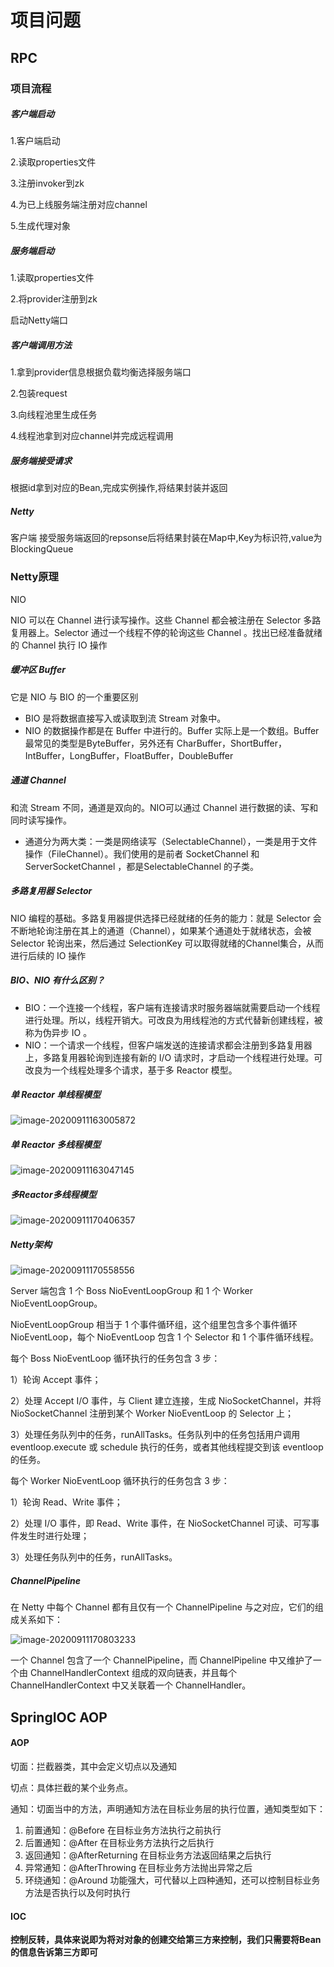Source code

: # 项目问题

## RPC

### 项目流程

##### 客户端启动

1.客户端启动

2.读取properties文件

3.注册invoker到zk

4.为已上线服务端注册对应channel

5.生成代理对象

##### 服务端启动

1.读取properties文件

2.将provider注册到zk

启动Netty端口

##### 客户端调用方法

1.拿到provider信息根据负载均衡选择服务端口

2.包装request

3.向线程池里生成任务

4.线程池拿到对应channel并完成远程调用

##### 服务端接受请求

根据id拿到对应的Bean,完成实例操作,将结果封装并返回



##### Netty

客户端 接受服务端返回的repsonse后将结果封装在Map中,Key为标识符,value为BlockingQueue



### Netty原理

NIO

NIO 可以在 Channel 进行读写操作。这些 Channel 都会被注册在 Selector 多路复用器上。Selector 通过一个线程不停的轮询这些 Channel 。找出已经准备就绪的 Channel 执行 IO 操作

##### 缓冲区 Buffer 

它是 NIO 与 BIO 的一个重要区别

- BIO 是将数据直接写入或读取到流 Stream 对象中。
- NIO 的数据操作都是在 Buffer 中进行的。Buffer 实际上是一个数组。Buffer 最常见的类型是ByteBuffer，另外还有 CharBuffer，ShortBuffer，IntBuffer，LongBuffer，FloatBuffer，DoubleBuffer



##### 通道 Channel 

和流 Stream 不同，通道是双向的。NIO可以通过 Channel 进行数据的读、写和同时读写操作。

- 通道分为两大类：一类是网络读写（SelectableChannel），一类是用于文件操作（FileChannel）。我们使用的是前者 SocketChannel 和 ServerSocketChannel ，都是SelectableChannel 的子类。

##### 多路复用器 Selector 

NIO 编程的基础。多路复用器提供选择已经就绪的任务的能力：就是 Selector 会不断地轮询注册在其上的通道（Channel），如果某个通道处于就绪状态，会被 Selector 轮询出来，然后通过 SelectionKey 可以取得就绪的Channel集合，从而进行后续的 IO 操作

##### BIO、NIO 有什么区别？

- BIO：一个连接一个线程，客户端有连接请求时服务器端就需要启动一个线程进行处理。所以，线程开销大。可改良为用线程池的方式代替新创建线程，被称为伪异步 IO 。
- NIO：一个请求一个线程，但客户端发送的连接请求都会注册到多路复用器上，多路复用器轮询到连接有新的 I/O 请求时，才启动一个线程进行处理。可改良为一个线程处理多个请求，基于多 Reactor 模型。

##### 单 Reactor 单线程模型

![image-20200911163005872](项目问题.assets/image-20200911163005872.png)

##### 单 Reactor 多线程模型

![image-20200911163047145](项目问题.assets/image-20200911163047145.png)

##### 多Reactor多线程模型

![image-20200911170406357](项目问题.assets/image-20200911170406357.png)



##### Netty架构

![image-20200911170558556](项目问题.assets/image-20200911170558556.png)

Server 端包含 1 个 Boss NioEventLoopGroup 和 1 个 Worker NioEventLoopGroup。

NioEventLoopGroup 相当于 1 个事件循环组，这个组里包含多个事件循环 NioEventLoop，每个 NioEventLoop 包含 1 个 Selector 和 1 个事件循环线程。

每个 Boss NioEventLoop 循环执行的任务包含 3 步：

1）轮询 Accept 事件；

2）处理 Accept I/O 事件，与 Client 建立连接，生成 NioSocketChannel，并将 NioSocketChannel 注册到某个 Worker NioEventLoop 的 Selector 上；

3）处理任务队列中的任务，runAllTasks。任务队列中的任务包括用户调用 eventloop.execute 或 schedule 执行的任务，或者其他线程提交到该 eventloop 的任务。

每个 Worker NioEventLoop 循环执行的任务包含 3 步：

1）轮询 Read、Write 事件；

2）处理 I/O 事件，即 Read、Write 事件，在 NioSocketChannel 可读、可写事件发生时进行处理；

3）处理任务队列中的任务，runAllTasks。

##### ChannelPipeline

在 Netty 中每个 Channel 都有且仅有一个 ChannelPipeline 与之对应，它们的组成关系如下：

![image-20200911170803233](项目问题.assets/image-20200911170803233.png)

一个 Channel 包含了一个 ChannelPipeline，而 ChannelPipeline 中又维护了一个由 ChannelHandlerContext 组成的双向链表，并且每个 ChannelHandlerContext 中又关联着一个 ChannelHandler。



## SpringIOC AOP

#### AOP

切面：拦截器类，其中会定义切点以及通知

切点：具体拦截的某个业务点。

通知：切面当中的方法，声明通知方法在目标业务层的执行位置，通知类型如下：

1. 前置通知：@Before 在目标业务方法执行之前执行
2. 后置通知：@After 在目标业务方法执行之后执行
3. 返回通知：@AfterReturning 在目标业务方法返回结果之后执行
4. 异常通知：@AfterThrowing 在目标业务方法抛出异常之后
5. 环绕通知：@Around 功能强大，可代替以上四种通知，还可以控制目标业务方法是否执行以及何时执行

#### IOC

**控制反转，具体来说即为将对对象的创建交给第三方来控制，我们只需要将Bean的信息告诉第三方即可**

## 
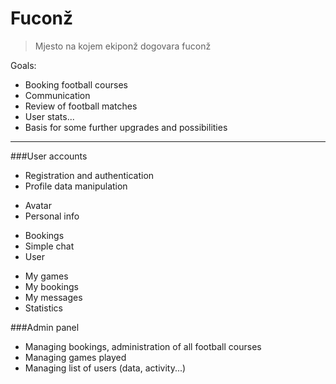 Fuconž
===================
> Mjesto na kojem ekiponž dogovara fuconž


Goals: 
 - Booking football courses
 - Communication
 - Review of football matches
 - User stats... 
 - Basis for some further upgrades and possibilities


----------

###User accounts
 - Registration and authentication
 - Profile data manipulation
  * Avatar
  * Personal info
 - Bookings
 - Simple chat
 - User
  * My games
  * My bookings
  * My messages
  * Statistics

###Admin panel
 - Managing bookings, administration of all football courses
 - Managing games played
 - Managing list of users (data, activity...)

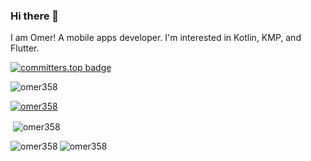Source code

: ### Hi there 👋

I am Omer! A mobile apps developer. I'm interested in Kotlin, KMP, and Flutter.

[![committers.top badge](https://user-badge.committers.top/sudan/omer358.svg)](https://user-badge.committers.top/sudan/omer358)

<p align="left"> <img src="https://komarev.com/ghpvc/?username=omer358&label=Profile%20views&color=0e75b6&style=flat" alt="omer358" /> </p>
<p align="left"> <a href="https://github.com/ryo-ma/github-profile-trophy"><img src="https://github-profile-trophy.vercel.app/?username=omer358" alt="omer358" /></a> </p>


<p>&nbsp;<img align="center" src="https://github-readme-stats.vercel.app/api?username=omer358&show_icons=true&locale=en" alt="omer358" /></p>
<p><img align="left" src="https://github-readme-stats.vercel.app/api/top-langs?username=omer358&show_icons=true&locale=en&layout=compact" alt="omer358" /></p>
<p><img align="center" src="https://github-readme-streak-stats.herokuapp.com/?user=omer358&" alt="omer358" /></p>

══════════════════════════════

### EXERCISE BRIEF:
Print the data above exactly, from its first line to the line bearing "##### 多路复用器 Selector" inclusive, and keep pictures out of the result.

### TASK OUTPUT:
Source code

: # 项目问题

## RPC

### 项目流程

##### 客户端启动

1.客户端启动

2.读取properties文件

3.注册invoker到zk

4.为已上线服务端注册对应channel

5.生成代理对象

##### 服务端启动

1.读取properties文件

2.将provider注册到zk

启动Netty端口

##### 客户端调用方法

1.拿到provider信息根据负载均衡选择服务端口

2.包装request

3.向线程池里生成任务

4.线程池拿到对应channel并完成远程调用

##### 服务端接受请求

根据id拿到对应的Bean,完成实例操作,将结果封装并返回



##### Netty

客户端 接受服务端返回的repsonse后将结果封装在Map中,Key为标识符,value为BlockingQueue



### Netty原理

NIO

NIO 可以在 Channel 进行读写操作。这些 Channel 都会被注册在 Selector 多路复用器上。Selector 通过一个线程不停的轮询这些 Channel 。找出已经准备就绪的 Channel 执行 IO 操作

##### 缓冲区 Buffer 

它是 NIO 与 BIO 的一个重要区别

- BIO 是将数据直接写入或读取到流 Stream 对象中。
- NIO 的数据操作都是在 Buffer 中进行的。Buffer 实际上是一个数组。Buffer 最常见的类型是ByteBuffer，另外还有 CharBuffer，ShortBuffer，IntBuffer，LongBuffer，FloatBuffer，DoubleBuffer



##### 通道 Channel 

和流 Stream 不同，通道是双向的。NIO可以通过 Channel 进行数据的读、写和同时读写操作。

- 通道分为两大类：一类是网络读写（SelectableChannel），一类是用于文件操作（FileChannel）。我们使用的是前者 SocketChannel 和 ServerSocketChannel ，都是SelectableChannel 的子类。

##### 多路复用器 Selector 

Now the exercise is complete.